— Your goal —
From the listing below, give again exactly the lines from the line with "(std\+::ostream \&an\+Output\+Stream, const" to the line with "Causal padding pads", ends included, without any pictures.

=== Begin Enclosure ===

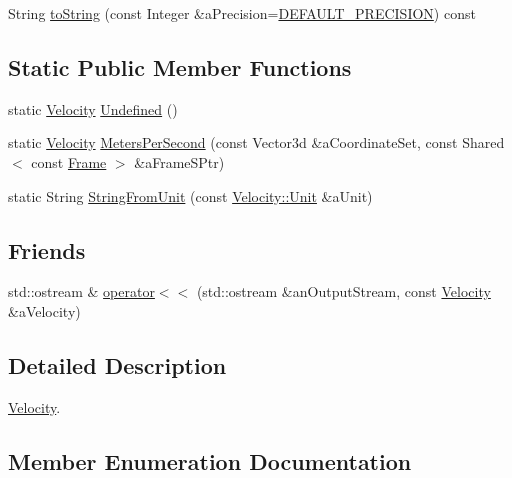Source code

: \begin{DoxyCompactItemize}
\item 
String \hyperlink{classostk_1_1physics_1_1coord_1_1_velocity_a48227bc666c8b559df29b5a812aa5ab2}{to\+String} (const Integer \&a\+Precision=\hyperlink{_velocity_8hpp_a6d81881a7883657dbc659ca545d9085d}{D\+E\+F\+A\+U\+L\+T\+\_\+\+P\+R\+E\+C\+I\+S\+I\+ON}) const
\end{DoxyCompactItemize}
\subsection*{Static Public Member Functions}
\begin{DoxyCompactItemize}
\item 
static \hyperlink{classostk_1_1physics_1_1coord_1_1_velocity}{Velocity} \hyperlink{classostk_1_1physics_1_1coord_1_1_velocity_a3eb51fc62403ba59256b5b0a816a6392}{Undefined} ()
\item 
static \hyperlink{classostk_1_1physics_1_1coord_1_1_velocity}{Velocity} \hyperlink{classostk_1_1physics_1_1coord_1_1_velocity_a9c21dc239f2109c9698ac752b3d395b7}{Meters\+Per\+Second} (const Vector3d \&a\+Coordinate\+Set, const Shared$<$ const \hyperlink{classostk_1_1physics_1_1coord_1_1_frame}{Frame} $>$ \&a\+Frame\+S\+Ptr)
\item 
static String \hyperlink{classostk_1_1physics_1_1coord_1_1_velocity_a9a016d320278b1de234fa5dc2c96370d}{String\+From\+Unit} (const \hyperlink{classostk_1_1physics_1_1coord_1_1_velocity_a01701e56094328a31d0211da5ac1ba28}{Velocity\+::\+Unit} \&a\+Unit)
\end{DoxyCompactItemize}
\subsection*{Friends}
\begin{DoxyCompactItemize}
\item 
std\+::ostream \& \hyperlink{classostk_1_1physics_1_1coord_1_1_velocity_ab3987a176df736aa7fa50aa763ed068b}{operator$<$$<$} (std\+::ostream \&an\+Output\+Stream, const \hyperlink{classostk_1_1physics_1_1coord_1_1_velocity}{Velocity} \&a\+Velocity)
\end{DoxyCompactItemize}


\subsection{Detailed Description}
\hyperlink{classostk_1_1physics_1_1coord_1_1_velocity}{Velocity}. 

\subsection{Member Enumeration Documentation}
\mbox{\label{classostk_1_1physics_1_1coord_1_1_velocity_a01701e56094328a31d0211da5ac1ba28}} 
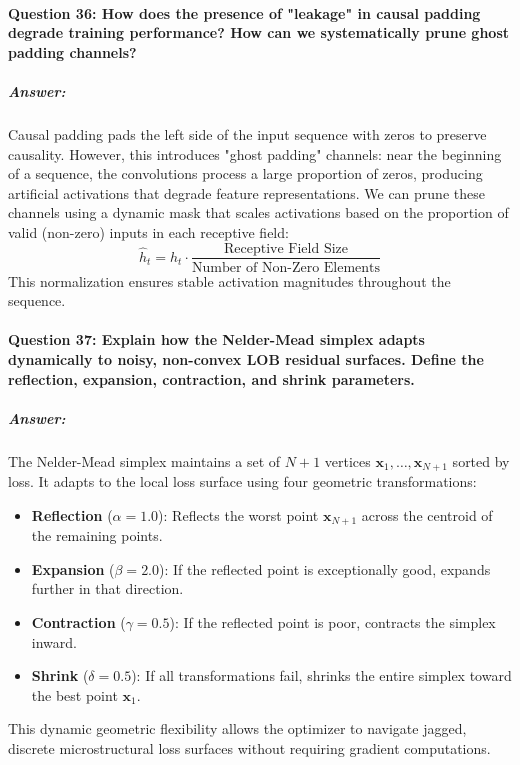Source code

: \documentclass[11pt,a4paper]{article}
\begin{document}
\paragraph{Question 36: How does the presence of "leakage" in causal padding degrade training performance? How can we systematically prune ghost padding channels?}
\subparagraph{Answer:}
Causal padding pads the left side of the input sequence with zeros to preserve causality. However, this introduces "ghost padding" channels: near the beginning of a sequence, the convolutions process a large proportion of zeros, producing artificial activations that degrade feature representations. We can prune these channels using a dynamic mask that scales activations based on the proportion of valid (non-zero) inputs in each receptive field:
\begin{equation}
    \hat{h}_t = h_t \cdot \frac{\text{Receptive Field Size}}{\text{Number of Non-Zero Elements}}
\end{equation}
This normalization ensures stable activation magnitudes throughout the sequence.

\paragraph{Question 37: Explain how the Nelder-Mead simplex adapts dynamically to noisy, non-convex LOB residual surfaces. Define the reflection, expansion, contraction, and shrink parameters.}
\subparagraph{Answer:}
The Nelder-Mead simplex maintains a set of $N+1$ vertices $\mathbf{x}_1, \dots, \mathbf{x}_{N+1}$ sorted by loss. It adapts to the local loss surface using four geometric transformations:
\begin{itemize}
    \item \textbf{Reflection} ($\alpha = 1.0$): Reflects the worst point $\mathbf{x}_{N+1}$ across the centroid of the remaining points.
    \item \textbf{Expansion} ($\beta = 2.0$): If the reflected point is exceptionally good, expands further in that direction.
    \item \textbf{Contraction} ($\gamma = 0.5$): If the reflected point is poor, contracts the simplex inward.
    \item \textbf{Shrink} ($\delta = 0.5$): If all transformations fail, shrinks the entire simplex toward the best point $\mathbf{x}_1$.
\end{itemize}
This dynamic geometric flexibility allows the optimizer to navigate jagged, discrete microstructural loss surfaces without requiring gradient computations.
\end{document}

=== End Enclosure ===
=== Begin Enclosure ===

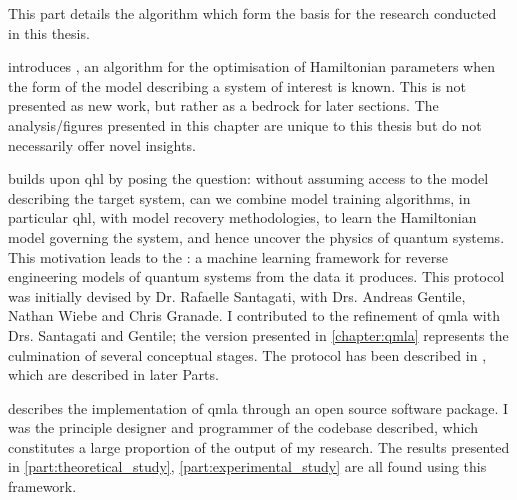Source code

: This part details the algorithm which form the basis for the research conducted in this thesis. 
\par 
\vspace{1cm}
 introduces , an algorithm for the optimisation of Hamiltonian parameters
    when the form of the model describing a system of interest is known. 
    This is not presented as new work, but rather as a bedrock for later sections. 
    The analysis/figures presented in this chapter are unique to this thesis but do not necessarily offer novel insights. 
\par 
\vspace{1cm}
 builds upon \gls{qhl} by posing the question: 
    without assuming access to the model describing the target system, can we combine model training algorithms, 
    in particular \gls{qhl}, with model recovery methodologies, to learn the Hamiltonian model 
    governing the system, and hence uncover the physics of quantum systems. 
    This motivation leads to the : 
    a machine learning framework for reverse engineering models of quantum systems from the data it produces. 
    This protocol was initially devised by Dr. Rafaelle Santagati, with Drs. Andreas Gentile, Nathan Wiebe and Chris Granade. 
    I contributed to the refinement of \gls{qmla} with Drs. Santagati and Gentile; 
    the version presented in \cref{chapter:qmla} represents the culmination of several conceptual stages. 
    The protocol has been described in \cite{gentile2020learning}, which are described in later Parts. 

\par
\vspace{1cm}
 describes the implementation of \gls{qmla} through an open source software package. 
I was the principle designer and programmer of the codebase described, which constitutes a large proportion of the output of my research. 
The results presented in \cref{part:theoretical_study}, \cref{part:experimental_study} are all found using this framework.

=== End Enclosure ===

— Exercise answer —
std\+::ostream \& \hyperlink{classostk_1_1physics_1_1coord_1_1_velocity_ab3987a176df736aa7fa50aa763ed068b}{operator$<$$<$} (std\+::ostream \&an\+Output\+Stream, const \hyperlink{classostk_1_1physics_1_1coord_1_1_velocity}{Velocity} \&a\+Velocity)
\end{DoxyCompactItemize}


\subsection{Detailed Description}
\hyperlink{classostk_1_1physics_1_1coord_1_1_velocity}{Velocity}. 

\subsection{Member Enumeration Documentation}
\mbox{\label{classostk_1_1physics_1_1coord_1_1_velocity_a01701e56094328a31d0211da5ac1ba28}} 
Source code

: \documentclass[11pt,a4paper]{article}
\begin{document}
\paragraph{Question 36: How does the presence of "leakage" in causal padding degrade training performance? How can we systematically prune ghost padding channels?}
\subparagraph{Answer:}
Causal padding pads the left side of the input sequence with zeros to preserve causality. However, this introduces "ghost padding" channels: near the beginning of a sequence, the convolutions process a large proportion of zeros, producing artificial activations that degrade feature representations. We can prune these channels using a dynamic mask that scales activations based on the proportion of valid (non-zero) inputs in each receptive field:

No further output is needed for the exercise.